Though the traditionally disadvantaged groups – across states, castes, religions, and ages –are still the poorest, they have also experienced the biggest reductions in MPI through the decade, showing that they have been “catching up”.
Despite the massive gains made in reducing multidimensional poverty, 364 million Indians continue to experience acute deprivations in health, nutrition, schooling and sanitation. Just over one in four multi-dimensionally poor people in India are under ten years of age.
“Although the level of poverty – particularly in children – is staggering so is the progress that can be made in tackling it. In India alone some 271 million have escaped multidimensional poverty in just 10 years.
Over half of all multi-dimensionally poor in India live in the four poorest states
Pockets of poverty are found across India, but multidimensional poverty is particularly acute – and significant – in the four states of Bihar, Jharkhand, Uttar Pradesh and Madhya Pradesh. These accounted for 196 million MPI poor people – more than half of all MPI poor in India.
But there was also progress. Jharkhand made the biggest strides among all states in reducing multidimensional poverty, with Arunachal Pradesh, Bihar, Chhattisgarh, and Nagaland only slightly behind.
Across nearly every state, poor nutrition is the largest contributor to multidimensional poverty. Not having a household member with at least six years of education is the second largest contributor. Insufficient access to clean water and child mortality contribute least. Relatively fewer people living in poverty experience deprivations in school attendance – a significant gain.
- India’s MPI stood at 0.121 in 2016, half of what it was in 2006.
- States above the trend line have reduced poverty at a better rate than India’s average.
- Among districts, Alirajpur (0.402) and Jhabua (0.393) districts in Madhya Pradesh and Shrawasti (0.393) in Uttar Pradesh had the highest MPI. The worst 10 districts were in Madhya Pradesh, Uttar Pradesh and Bihar.
- The lowest MPI was in Kottayam district, Kerala — where the MPI stood at 0, indicating no deprivation. Thrissur and Ernakulam districts in Kerala had a marginal MPI of 0.001.
- In fact, the 10 districts with the lowest MPI were all in Kerala, except for Chennai in Mahe in Puducherry (0.001) and Chennai district in Tamil Nadu (0.05).
- The MPI has gone down across communities, but it is more than double among Scheduled Tribes compared to others.
Drawbacks of MPI :
The MPI has some drawbacks, due mainly to data constraints.
- First, the indicators may not reflect capabilities but instead reflect outputs (such as years of schooling) or inputs (such as cooking fuel).
- Second, the health data are relatively weak and overlook some groups’ deprivations, especially for nutrition, though the patterns that emerge are plausible and familiar.
- Third, in some cases careful judgments were needed to address missing data.
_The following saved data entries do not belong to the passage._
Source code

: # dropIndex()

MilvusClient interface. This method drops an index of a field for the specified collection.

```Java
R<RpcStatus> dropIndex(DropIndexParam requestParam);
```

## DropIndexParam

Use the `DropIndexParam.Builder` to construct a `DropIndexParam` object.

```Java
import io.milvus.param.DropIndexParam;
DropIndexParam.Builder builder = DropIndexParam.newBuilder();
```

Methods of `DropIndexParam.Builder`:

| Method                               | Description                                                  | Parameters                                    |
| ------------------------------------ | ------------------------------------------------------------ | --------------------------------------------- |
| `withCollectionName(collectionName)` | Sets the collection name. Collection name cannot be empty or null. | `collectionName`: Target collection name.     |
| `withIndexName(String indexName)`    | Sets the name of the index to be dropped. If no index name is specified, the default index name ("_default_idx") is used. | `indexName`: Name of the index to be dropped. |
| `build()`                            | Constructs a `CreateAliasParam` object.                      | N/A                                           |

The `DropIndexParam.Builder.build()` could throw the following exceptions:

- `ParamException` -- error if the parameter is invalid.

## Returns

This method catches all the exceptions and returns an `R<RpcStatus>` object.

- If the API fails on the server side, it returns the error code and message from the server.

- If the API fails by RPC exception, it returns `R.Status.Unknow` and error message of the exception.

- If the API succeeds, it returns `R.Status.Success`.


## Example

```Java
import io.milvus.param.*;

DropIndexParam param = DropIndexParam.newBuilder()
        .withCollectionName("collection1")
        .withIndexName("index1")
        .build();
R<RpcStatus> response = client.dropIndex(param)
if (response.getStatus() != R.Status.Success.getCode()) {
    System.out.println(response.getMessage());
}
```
But to be considered multi-dimensionally poor, households must be deprived in at least six standard of living indicators or in three standard of living indicators and one health or education indicator, or in two health or education indicators. This requirement makes the MPI less sensitive to minor inaccuracies.
- Fourth, intra-household inequalities may be severe, but these could not be reflected.
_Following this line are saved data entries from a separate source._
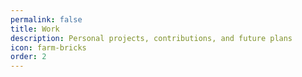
 ```yaml
---
permalink: false
title: Work
description: Personal projects, contributions, and future plans
icon: farm-bricks
order: 2
---
```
- Fifth, while the MPI goes well beyond a headcount ratio to include the intensity of poverty, it does not measure inequality among the poor, although decompositions by groups can be used to reveal group-based inequalities.
- Finally, the estimates presented here are based on publicly available data and cover various years between 2006 and 2016-17, which limits direct cross-country comparability.
Global MPI 2018 is a contribution to the implementation and monitoring of Sustainable Development Goal 1 which aims to end poverty in all its forms everywhere, and to the achievement of the Agenda’s ambition and fundamental principle of “Leaving No One Behind”. In addition, national measures of Multidimensional Poverty may directly serve the purpose of monitoring SDG Indicator 1.2.2 (proportion of men, women and children of all ages living in poverty in all its dimensions according to national definitions).